With Thanksgiving (and Black Friday) quickly approaching, this month presents the perfect opportunity to talk to your kids about saving money, budgeting, and giving. As we prepare for traveling, holiday parties, gift-giving, and extravagantly delicious meals, it can be easy to lose sight of our financial goals and literacy. This Thanksgiving, Walter the Vault is here to help you teach your kids about financial literacy during the holidays.
Budgeting During the Holidays
As you sit down to create a budget for the holiday season, include your little ones in the conversation. You can create a Thanksgiving dinner grocery, Christmas gift, and holiday activities budget with them. Asking them for ideas on how you can save money is a great way to include them in the conversation while giving them a chance to use their critical thinking skills to build their financial literacy.
Gratitude and Giving
Thanksgiving is a wonderful time of the year, fueled by gratitude. You can create some fun Thanksgiving traditions surrounding this idea of gratitude. As your child develops a deeper understanding of their blessings, you will be presented with the perfect opportunity to begin talking to them about giving.
There are tons of ways you can introduce giving to your children during the holiday season. A few ideas include:
Reaping the Benefits of “Black Friday”
Black Friday is a great opportunity to buy those things you have been saving for every year. While the sales are great, it can also be easy to get carried away. Plan a budget for Black Friday shopping, get your kids involved with choosing the best deals, and take this time to teach them about being intentional with their purchases.
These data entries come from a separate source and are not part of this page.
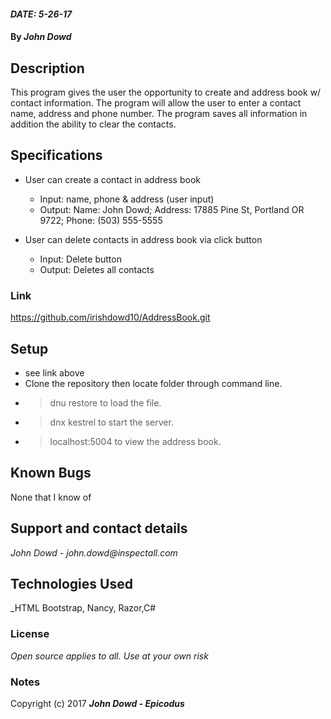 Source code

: #### _DATE: 5-26-17_

#### By _**John Dowd**_

## Description

This program gives the user the opportunity to create and address book w/ contact information. The program will allow the user to enter a contact name, address and phone number.  The program saves all information in addition the ability to clear the contacts.


## Specifications
* User can create a contact in address book
  * Input: name, phone & address (user input)
  * Output: Name: John Dowd; Address: 17885 Pine St, Portland OR 9722; Phone: (503) 555-5555

* User can delete contacts  in address book via click button
  * Input: Delete button
  * Output: Deletes all contacts   

### Link
https://github.com/irishdowd10/AddressBook.git

## Setup

* see link above
* Clone the repository then locate folder through command line.
* >dnu restore to load the file.
* >dnx kestrel to start the server.
* >localhost:5004 to view the address book.


## Known Bugs
None that I know of

## Support and contact details

_John Dowd - john.dowd@inspectall.com_

## Technologies Used

_HTML Bootstrap, Nancy, Razor,C#

### License

*Open source applies to all. Use at your own risk*

### Notes

Copyright (c) 2017 **_John Dowd - Epicodus_**
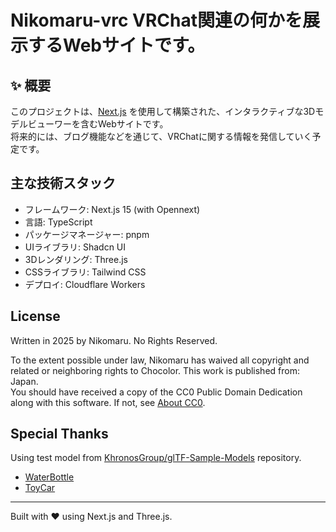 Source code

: # Nikomaru-vrc VRChat関連の何かを展示するWebサイトです。

## ✨ 概要

このプロジェクトは、[Next.js](https://nextjs.org) を使用して構築された、インタラクティブな3Dモデルビューワーを含むWebサイトです。  
将来的には、ブログ機能などを通じて、VRChatに関する情報を発信していく予定です。

## 主な技術スタック
- フレームワーク: Next.js 15 (with Opennext)
- 言語: TypeScript
- パッケージマネージャー: pnpm
- UIライブラリ: Shadcn UI
- 3Dレンダリング: Three.js
- CSSライブラリ: Tailwind CSS
- デプロイ: Cloudflare Workers


## License

Written in 2025 by Nikomaru. No Rights Reserved.

To the extent possible under law, Nikomaru has waived all copyright and related or neighboring rights to Chocolor. This work is published from: Japan.<br />
You should have received a copy of the CC0 Public Domain Dedication along with this software. If not, see [About CC0](http://creativecommons.org/publicdomain/zero/1.0/).

## Special Thanks
Using test model from [KhronosGroup/glTF-Sample-Models](https://github.com/KhronosGroup/glTF-Sample-Models) repository.
- [WaterBottle](https://github.com/KhronosGroup/glTF-Sample-Models/tree/main/2.0/WaterBottle)
- [ToyCar](https://github.com/KhronosGroup/glTF-Sample-Models/tree/main/2.0/ToyCar)

---

Built with ❤️ using Next.js and Three.js.

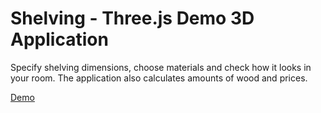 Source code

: Shelving - Three.js Demo 3D Application
========================

Specify shelving dimensions, choose materials and check how it looks in your room.
The application also calculates amounts of wood and prices.

[Demo](https://nixsolutions.github.io/shelving/)
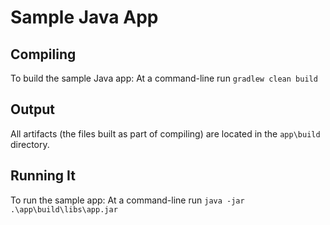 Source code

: # Sample Java App

## Compiling
To build the sample Java app: At a command-line run `gradlew clean build`

## Output
All artifacts (the files built as part of compiling) are located in the `app\build` directory.

## Running It
To run the sample app: At a command-line run `java -jar .\app\build\libs\app.jar`

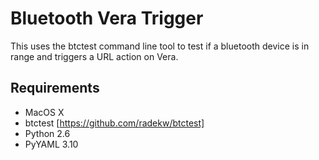 # Bluetooth Vera Trigger

This uses the btctest command line tool to test if a bluetooth device is in range and triggers a URL action on Vera.

## Requirements
* MacOS X
* btctest [https://github.com/radekw/btctest]
* Python 2.6
* PyYAML 3.10


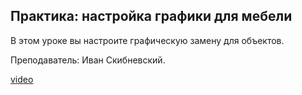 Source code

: ## Практика: настройка графики для мебели

В этом уроке вы настроите графическую замену для объектов. 

Преподаватель: Иван Скибневский. 

[video](https://player.softculture.cc/embed/online/ARC/ARC_59.21.12_L7-11_Practice_Objects_Graphics)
Sharing the Love on “Giving Tuesday”
The first Tuesday after Thanksgiving is known as “Giving Tuesday”. As you may know, this is a day dedicated to giving back to those in need. It’s a great reason to donate some extra items around your house, set aside cash for a local food bank, or help people you know who may need some help with essentials or gifts for their loved ones. You can ask your kids to help you brainstorm ways to help others. Kids often have the best ideas!